_Directions_. Look through the data below for the string "КОМИТЕТУ", and copy every line where it turns up.

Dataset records
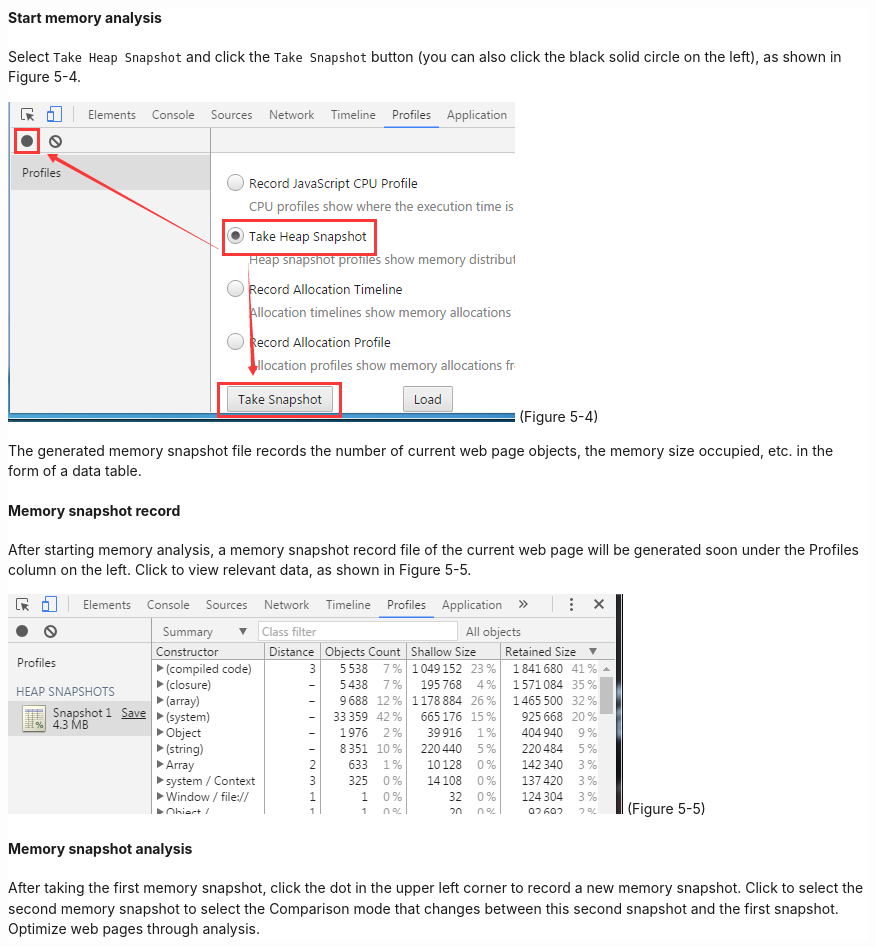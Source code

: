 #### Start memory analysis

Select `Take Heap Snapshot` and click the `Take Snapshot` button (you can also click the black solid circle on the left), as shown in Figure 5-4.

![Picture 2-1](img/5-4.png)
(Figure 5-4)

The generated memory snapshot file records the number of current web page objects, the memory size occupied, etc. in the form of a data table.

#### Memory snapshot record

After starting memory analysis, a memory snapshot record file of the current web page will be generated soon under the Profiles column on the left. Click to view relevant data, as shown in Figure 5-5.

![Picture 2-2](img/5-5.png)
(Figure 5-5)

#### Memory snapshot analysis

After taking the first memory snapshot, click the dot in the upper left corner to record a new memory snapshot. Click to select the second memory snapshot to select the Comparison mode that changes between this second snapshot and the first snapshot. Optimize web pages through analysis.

--

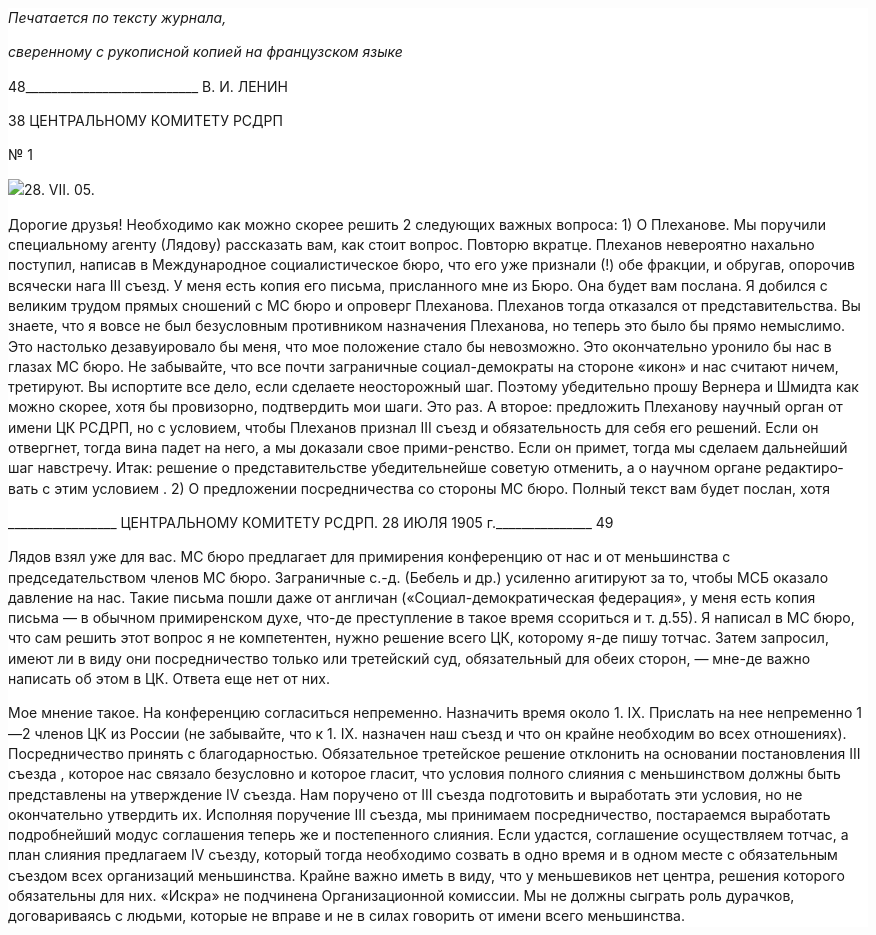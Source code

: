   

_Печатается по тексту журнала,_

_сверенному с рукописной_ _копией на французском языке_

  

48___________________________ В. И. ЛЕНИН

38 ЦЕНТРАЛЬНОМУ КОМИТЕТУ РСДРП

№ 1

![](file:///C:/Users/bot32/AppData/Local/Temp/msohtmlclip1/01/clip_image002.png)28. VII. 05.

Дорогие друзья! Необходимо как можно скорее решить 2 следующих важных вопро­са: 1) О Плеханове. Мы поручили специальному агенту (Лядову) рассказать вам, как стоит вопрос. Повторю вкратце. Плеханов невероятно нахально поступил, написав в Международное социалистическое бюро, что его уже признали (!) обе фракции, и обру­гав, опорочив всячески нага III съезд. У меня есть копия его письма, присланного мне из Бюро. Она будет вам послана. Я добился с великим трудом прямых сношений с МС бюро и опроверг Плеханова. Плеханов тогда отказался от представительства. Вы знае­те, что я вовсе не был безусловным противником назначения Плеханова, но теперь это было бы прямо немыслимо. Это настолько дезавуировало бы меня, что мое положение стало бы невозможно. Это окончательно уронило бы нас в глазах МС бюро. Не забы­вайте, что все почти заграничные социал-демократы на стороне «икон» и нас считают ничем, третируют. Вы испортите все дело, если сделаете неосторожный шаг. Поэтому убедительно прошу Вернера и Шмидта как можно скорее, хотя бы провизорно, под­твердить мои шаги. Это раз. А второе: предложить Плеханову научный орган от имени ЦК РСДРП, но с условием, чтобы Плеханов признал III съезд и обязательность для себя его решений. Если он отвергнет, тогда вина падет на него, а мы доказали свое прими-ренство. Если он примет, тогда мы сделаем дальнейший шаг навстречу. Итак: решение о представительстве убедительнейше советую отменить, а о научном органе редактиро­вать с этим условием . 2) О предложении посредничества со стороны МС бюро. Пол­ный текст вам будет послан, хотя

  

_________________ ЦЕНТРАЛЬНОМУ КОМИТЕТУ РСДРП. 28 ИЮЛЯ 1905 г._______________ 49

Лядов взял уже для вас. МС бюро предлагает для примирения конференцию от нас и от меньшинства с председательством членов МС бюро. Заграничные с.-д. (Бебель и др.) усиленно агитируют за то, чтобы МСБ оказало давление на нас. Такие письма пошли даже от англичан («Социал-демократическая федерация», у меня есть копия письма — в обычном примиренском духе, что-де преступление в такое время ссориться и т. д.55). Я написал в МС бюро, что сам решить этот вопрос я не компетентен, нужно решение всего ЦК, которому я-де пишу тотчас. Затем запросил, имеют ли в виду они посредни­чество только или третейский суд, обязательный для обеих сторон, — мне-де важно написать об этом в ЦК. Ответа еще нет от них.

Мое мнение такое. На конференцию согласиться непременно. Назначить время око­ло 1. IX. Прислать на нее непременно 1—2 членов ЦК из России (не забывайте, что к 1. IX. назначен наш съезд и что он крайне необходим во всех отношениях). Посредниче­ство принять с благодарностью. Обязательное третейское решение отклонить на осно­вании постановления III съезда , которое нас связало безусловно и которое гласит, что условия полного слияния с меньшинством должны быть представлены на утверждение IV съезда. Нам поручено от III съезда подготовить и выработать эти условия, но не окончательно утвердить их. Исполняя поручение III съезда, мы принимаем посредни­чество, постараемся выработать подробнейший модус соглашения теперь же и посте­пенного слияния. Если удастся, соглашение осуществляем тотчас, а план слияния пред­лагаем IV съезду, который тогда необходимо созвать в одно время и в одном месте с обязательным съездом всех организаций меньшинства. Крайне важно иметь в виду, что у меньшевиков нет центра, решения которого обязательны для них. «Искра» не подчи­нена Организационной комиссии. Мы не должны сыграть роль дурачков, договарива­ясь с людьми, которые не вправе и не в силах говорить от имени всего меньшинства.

_Solution for this problem_.
38 ЦЕНТРАЛЬНОМУ КОМИТЕТУ РСДРП
_________________ ЦЕНТРАЛЬНОМУ КОМИТЕТУ РСДРП. 28 ИЮЛЯ 1905 г._______________ 49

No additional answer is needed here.